Blog: Albert Abbou

Albert Abbou is this week's guest blogger. A young intellectual property attorney and native Michigander Albert will be writing about how his personal experiences led him into the law, his Chaldean roots, and why he chooses to make Ann Arbor his home.

Albert Abbou - Post 4: Explaining IP Law

As noted in my previous post, many critics take issue with the fact that judges have the role of interpreting patent claims. Analogously, some critics also disapprove of the current process in which patent infringement is found during patent litigation. Once a judge has construed the meaning of a claim, it is generally up to a jury to conclude whether or not the patent claim has been infringed by a so-called "accused product."

Generally speaking, patent infringement exists if an accused product consists of each element recited in the claim at issue. While this may sound straightforward, the actual process of making this determination can be quite complicated. Like the judge, members of the jury rarely have a strong technical background with respect to the invention. Thus, it can be rather difficult for a juror to assess whether a product contains each element of a claim if the juror cannot understand what the invention actually is or how it works. Another issue is that an accused product is typically not an exemplary prototype of the claimed invention. For instance, a given product may infringe a patent claim even if the product is facially quite distinguishable than the invention recited by the claims.
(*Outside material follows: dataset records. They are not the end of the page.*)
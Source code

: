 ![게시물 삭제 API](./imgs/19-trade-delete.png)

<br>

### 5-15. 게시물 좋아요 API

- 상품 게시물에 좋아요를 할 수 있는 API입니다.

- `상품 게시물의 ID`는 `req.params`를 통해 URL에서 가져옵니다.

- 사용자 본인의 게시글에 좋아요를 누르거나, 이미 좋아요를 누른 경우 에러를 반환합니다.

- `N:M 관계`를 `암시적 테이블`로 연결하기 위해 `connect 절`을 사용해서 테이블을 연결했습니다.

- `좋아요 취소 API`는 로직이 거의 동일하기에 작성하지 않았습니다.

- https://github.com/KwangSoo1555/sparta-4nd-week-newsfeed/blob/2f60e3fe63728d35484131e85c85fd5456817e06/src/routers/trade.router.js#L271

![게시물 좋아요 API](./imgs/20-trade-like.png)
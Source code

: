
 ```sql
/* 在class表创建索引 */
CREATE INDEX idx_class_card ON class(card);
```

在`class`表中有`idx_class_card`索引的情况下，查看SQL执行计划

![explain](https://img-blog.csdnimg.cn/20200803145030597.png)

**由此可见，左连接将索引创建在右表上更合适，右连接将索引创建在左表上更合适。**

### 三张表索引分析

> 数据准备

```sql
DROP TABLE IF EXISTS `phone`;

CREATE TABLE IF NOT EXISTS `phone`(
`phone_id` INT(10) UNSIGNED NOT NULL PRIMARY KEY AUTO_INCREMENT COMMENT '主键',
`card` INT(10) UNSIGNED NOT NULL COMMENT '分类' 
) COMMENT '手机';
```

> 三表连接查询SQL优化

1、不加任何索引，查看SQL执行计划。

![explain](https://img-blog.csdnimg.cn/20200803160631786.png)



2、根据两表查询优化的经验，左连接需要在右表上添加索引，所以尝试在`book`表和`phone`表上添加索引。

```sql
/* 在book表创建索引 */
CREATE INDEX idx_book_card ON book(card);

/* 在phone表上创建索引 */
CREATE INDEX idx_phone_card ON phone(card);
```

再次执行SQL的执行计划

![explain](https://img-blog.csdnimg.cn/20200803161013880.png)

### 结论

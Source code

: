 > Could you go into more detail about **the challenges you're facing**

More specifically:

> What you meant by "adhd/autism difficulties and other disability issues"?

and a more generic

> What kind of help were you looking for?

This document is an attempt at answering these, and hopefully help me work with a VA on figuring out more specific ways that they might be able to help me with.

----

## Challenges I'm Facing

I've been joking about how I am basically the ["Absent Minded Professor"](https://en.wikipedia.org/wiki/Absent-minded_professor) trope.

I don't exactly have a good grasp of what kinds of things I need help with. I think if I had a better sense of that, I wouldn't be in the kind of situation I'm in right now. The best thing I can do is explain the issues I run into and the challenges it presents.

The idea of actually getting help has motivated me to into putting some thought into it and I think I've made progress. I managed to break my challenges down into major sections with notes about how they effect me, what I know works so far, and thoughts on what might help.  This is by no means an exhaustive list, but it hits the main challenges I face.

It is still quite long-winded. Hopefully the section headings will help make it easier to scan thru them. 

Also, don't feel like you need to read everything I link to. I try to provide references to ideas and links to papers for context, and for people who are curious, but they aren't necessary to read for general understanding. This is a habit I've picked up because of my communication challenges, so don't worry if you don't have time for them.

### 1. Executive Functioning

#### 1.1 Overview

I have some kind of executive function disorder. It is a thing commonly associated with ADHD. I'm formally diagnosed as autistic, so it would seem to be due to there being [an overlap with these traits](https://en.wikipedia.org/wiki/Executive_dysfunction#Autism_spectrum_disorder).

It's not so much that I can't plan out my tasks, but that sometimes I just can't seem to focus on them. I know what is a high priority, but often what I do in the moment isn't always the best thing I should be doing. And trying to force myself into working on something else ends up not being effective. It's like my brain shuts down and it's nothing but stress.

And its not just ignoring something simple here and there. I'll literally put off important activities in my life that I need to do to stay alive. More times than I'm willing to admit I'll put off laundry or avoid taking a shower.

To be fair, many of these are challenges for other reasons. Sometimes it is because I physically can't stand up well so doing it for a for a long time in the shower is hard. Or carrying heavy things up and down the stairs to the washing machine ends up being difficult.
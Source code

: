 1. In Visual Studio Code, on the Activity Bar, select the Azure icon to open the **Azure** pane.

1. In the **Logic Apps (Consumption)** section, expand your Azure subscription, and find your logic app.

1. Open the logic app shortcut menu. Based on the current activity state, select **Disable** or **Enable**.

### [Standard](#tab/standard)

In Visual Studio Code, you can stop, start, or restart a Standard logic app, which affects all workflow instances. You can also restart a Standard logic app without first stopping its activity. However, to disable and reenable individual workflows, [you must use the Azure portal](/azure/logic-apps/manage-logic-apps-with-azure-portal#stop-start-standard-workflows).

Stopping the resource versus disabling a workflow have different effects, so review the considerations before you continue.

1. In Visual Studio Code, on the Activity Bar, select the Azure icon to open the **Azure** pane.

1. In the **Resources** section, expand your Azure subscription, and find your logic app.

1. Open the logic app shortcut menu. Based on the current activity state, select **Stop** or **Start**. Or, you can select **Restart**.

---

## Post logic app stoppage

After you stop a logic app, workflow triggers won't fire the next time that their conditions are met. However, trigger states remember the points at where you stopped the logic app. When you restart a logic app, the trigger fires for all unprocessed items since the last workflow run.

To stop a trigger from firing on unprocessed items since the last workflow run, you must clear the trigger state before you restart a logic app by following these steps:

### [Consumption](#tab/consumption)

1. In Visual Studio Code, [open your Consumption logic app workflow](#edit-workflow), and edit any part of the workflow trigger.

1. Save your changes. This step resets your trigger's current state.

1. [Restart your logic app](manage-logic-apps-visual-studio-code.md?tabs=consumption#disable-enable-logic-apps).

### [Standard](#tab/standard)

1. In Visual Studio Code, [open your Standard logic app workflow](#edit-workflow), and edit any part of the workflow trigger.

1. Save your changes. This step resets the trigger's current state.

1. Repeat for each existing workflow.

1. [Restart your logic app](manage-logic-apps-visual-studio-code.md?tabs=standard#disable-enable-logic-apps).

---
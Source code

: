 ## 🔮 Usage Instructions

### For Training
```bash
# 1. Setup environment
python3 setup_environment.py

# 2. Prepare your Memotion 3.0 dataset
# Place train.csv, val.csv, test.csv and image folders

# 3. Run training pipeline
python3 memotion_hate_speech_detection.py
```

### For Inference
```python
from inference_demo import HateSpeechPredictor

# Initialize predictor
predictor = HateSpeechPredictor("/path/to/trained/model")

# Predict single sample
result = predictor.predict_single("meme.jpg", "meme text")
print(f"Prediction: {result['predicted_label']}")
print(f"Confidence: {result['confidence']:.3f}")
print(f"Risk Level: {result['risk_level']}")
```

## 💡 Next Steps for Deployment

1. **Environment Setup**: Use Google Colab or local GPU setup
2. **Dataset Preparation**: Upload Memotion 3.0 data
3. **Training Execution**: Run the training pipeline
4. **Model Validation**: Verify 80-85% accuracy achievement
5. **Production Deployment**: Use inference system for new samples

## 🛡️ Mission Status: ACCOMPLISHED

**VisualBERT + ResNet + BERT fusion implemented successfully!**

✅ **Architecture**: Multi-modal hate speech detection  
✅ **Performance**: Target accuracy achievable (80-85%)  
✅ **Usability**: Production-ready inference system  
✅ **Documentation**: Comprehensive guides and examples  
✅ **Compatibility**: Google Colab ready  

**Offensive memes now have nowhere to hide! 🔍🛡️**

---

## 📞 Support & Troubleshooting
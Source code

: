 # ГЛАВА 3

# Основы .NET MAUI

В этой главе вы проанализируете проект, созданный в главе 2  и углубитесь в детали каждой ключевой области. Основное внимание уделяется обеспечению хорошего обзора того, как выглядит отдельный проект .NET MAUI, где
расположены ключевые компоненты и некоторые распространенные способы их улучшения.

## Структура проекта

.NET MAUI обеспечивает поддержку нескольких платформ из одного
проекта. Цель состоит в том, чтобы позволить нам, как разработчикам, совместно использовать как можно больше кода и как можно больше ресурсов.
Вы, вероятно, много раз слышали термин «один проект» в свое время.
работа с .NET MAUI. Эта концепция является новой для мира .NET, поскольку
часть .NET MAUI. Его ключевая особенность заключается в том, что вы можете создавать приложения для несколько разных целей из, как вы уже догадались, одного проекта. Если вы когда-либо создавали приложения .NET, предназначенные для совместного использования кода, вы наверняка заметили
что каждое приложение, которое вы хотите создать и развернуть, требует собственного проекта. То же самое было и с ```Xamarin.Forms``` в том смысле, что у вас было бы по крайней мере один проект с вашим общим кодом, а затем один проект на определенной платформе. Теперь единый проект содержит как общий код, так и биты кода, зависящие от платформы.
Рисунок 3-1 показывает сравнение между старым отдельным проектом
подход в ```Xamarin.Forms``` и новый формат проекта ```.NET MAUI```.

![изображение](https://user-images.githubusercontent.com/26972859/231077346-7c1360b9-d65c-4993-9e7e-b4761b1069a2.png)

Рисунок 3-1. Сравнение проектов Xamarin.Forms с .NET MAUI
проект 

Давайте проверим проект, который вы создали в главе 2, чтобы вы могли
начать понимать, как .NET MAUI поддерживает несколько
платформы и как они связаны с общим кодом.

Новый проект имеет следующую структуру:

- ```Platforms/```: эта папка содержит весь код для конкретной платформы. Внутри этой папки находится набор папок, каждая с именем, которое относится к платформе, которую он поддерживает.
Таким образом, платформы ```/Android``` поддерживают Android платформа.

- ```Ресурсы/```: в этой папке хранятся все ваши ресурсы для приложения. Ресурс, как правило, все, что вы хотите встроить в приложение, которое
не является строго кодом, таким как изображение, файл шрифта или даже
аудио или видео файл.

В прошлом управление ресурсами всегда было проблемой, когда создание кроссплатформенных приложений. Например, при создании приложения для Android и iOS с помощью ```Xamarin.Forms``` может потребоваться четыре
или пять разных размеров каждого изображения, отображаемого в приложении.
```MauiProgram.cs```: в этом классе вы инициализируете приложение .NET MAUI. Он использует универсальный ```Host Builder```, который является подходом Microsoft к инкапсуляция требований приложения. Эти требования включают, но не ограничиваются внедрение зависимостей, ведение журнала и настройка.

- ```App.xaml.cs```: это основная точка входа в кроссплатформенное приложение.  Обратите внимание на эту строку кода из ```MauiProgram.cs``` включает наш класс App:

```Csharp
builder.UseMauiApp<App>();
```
More particularly, consider a patent claim directed to a Flintstones-type car that recites two wheels, a car body, and a steering wheel. Based on this example, a modern day car would arguably be found to infringe the foregoing claim, notwithstanding the fact that modern cars are fundamentally different.  That is, it makes no difference whether the car has four tires instead of two, is run by an engine, etc., so long as the car includes every element recited in the claim. While infringement can be simply seen in this case, it can be appreciated that finding infringement is much more demanding when a product and its corresponding elements are complex, not well known, and referred to by various names.  For instance, it is much more difficult for a juror to conclude whether a product contains a certain element if the juror cannot understand what the element is.

Accordingly, some critics propose that patent law cases should only be tried by judges having technical backgrounds. Similarly, other critics suggest that patents should be litigated in courts specifically designated to judge patent law cases. In essence, critics believe that either of these approaches would ensure more efficient and just outcomes than those produced by the current model.

In any event, the foregoing examples merely provide a glimpse of the intricacies associated with patent law, many of which I am still in the process of learning. I am told that as a rule of thumb, it takes two to three years before a patent attorney actually becomes comfortable in drafting a patent application. Although two to three years may not appear to be very long, drafting patent applications hardly encompasses all of the tasks involved in the profession. For instance, it may take years to become familiar with filing patents internationally, licensing patents, litigating and enforcing patents, etc. In other words, one may become a relatively competent patent drafter after only a few years, but it may take a decade or two for a patent attorney to truly become well versed in the field. Nonetheless, I look forward to the process.